Nine Bodies in a Mexican Morgue is a British mystery thriller television series created and written by Anthony Horowitz. The series premiered on 2 March 2025 on MGM+.

== Premise ==
Following a plane crash in the Mexican jungle, nine bodies are recovered and brought to a local morgue. The series begins with these corpses already laid out, and the mystery centers on how each person ended up dead. Through flashbacks and shifting perspectives, the story reconstructs the events leading up to the crash and the subsequent deaths, revealing hidden connections, motives, and secrets among the passengers. As the narrative unfolds, viewers are drawn into a tense whodunit that explores not just who the killer is, but why the victims were targeted.

==Cast and characters==
===Main===
- Eric McCormack as Kevin Anderson, a former doctor and medical equipment salesman
- David Ajala as Zack Ellis, an insurance investigator
- Lydia Wilson as Sonja Blair
- Jan Le as Amy Maclean, a wealthy heiress with PTSD from witnessing a school shooting
- Adam Long as Dan Maclean, Amy's husband and a former conman who worked as a driver for her family
- Siobhán McSweeney as Lisa Davies, a former hospice nurse and co-owner of a motel chain
- Peter Gadiot as Carlos García Méndez, a professional wrestler and skilled mechanic
- Ólafur Darri Ólafsson as Travis Davies, Lisa's husband
- Carolina Guerra as Cora De León
- Deborah Ayorinde as Claire Sundiata
- Hari Dhillon as David Malik

===Supporting===
- Isaiah St. Jean as Emilio
- Ángel López-Silva as Captain Gabriel Vega
- Sebastián Capitán Viveros as Second Lieutenant Ignacio López
- Harlys Becerra as Héctor Guzmán
- Joana Borja as Beatriz Ortega
- Christian Contreras as Octavio Fuentes
- Sebastián Orozco as Daniel Sánchez
- Daniel Topic as Frank Courtney
- Misa D'Angelo as Mariana
- Oscar Foronda as Chief Inspector Pablo Revueltas
- Gloria Garcia as Dr. Sofía Guijarro

==Episodes==

| No. | Title | Directed by | Written by | Original release date |
|---|---|---|---|---|
| 1 | "Dead Reckoning" | Brian O'Malley | Anthony Horowitz | March 2, 2025 |
| 2 | "Black Angels" | Brian O'Malley | Anthony Horowitz | March 9, 2025 |
| 3 | "Rapido" | Brian O'Malley | Anthony Horowitz | March 16, 2025 |
| 4 | "The Short Straw" | Viviane Andereggen | Anthony Horowitz | March 23, 2025 |
| 5 | "Cloud Cover" | Viviane Andereggen | Anthony Horowitz | March 30, 2025 |
| 6 | "Body Bags" | Viviane Andereggen | Anthony Horowitz | April 6, 2025 |

==Production==
Nine Bodies in a Mexican Morgue was originally conceived by Anthony Horowitz in 2020, developed in partnership with Blumhouse Television for the short-form streaming platform Quibi. Following Quibi’s shutdown, the project was reimagined as a six-part limited series and commissioned by MGM+.

Horowitz serves as the series’ writer, creator, and executive producer. The production is handled by Eleventh Hour Films, with Jill Green and Eve Gutierrez also executive producing alongside Horowitz.

Principal photography began in mid-2024, with filming taking place in the Canary Islands, which doubled for the Mexican jungle and desert settings.

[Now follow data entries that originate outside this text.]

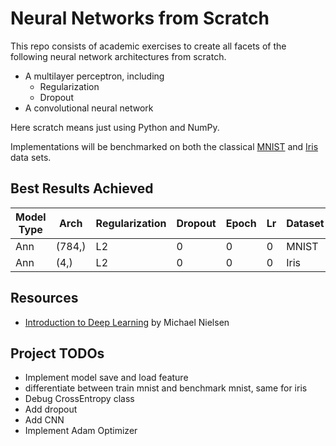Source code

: # Neural Networks from Scratch
This repo consists of academic exercises to create all facets of the following neural network architectures from scratch.
- A multilayer perceptron, including
    - Regularization
    - Dropout
- A convolutional neural network

Here scratch means just using Python and NumPy. 

Implementations will be benchmarked on both the classical [MNIST](https://www.tensorflow.org/datasets/catalog/mnist) and [Iris](https://archive.ics.uci.edu/dataset/53/iris) data sets.

## Best Results Achieved

| Model Type | Arch | Regularization | Dropout | Epoch| Lr | Dataset | Acc |
|-|-|-|-|-|-|-|-|
| Ann | (784,) | L2 | 0 | 0 | 0 | MNIST | 0 |
| Ann | (4,) | L2 | 0 | 0 | 0 | Iris | 0 |

## Resources
- [Introduction to Deep Learning](http://neuralnetworksanddeeplearning.com/) by Michael Nielsen

## Project TODOs
- Implement model save and load feature
- differentiate between train mnist and benchmark mnist, same for iris
- Debug CrossEntropy class
- Add dropout
- Add CNN
- Implement Adam Optimizer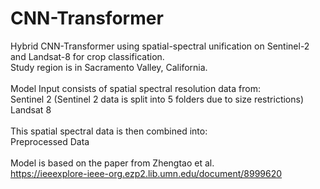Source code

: # CNN-Transformer
Hybrid CNN-Transformer using spatial-spectral unification on Sentinel-2 and Landsat-8
for crop classification.
<br>
Study region is in Sacramento Valley, California.
<br>
<br>
Model Input consists of spatial spectral resolution data from:
<br>
Sentinel 2 (Sentinel 2 data is split into 5 folders due to size restrictions)
<br>
Landsat 8 
<br>
<br>
This spatial spectral data is then combined into: 
<br>
Preprocessed Data
<br>
<br>
Model is based on the paper from Zhengtao et al. 
<br>
https://ieeexplore-ieee-org.ezp2.lib.umn.edu/document/8999620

In May 2024, the BBC joined the project as a co-broadcaster, acquiring UK rights to the series. It was announced that the show would premiere on BBC One and be available for streaming on BBC iPlayer. Sue Deeks, Head of BBC Programme Acquisition, described the series as “an ingenious, original and suspenseful murder mystery multiplied by nine.”

==Release==
The series premiered on 2 March 2025 on MGM+ in the United States.

The series was acquired by BBC One in the United Kingdom, and premiered on 27 September 2025.